§ TASK
Your copy should hold every record exactly and no images.

[Plain-text document sources]
-- Opening Marker --

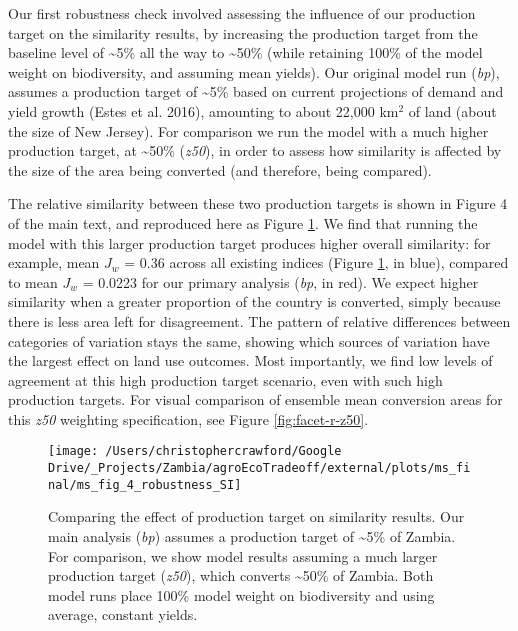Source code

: \documentclass[
]{article}
\begin{document}
Our first robustness check involved assessing the influence of our production target on the similarity results, by increasing the production target from the baseline level of \textasciitilde5\% all the way to \textasciitilde50\% (while retaining 100\% of the model weight on biodiversity, and assuming mean yields). Our original model run (\emph{bp}), assumes a production target of \textasciitilde5\% based on current projections of demand and yield growth (Estes et al. 2016), amounting to about 22,000 km\(^2\) of land (about the size of New Jersey). For comparison we run the model with a much higher production target, at \textasciitilde50\% (\emph{z50}), in order to assess how similarity is affected by the size of the area being converted (and therefore, being compared).

The relative similarity between these two production targets is shown in Figure 4 of the main text, and reproduced here as Figure \ref{fig:z50-bp-comparison}. We find that running the model with this larger production target produces higher overall similarity: for example, mean \(J_w\) = 0.36 across all existing indices (Figure \ref{fig:z50-bp-comparison}, in blue), compared to mean \(J_w\) = 0.0223 for our primary analysis (\emph{bp}, in red). We expect higher similarity when a greater proportion of the country is converted, simply because there is less area left for disagreement. The pattern of relative differences between categories of variation stays the same, showing which sources of variation have the largest effect on land use outcomes. Most importantly, we find low levels of agreement at this high production target scenario, even with such high production targets. For visual comparison of ensemble mean conversion areas for this \emph{z50} weighting specification, see Figure \ref{fig:facet-r-z50}.



\begin{figure}
\texttt{[image: /Users/christophercrawford/Google Drive/\_Projects/Zambia/agroEcoTradeoff/external/plots/ms\_final/ms\_fig\_4\_robustness\_SI]} \caption{Comparing the effect of production target on similarity results. Our main analysis (\emph{bp}) assumes a production target of \textasciitilde5\% of Zambia. For comparison, we show model results assuming a much larger production target (\emph{z50}), which converts \textasciitilde50\% of Zambia. Both model runs place 100\% model weight on biodiversity and using average, constant yields.}\label{fig:z50-bp-comparison}
\end{figure}
\end{document}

-- Closing Marker --

§ YOUR RESPONSE
Source code

: \documentclass[
]{article}
\begin{document}
Our first robustness check involved assessing the influence of our production target on the similarity results, by increasing the production target from the baseline level of \textasciitilde5\% all the way to \textasciitilde50\% (while retaining 100\% of the model weight on biodiversity, and assuming mean yields). Our original model run (\emph{bp}), assumes a production target of \textasciitilde5\% based on current projections of demand and yield growth (Estes et al. 2016), amounting to about 22,000 km\(^2\) of land (about the size of New Jersey). For comparison we run the model with a much higher production target, at \textasciitilde50\% (\emph{z50}), in order to assess how similarity is affected by the size of the area being converted (and therefore, being compared).

The relative similarity between these two production targets is shown in Figure 4 of the main text, and reproduced here as Figure \ref{fig:z50-bp-comparison}. We find that running the model with this larger production target produces higher overall similarity: for example, mean \(J_w\) = 0.36 across all existing indices (Figure \ref{fig:z50-bp-comparison}, in blue), compared to mean \(J_w\) = 0.0223 for our primary analysis (\emph{bp}, in red). We expect higher similarity when a greater proportion of the country is converted, simply because there is less area left for disagreement. The pattern of relative differences between categories of variation stays the same, showing which sources of variation have the largest effect on land use outcomes. Most importantly, we find low levels of agreement at this high production target scenario, even with such high production targets. For visual comparison of ensemble mean conversion areas for this \emph{z50} weighting specification, see Figure \ref{fig:facet-r-z50}.



\begin{figure}
\texttt{[image: /Users/christophercrawford/Google Drive/\_Projects/Zambia/agroEcoTradeoff/external/plots/ms\_final/ms\_fig\_4\_robustness\_SI]} \caption{Comparing the effect of production target on similarity results. Our main analysis (\emph{bp}) assumes a production target of \textasciitilde5\% of Zambia. For comparison, we show model results assuming a much larger production target (\emph{z50}), which converts \textasciitilde50\% of Zambia. Both model runs place 100\% model weight on biodiversity and using average, constant yields.}\label{fig:z50-bp-comparison}
\end{figure}
\end{document}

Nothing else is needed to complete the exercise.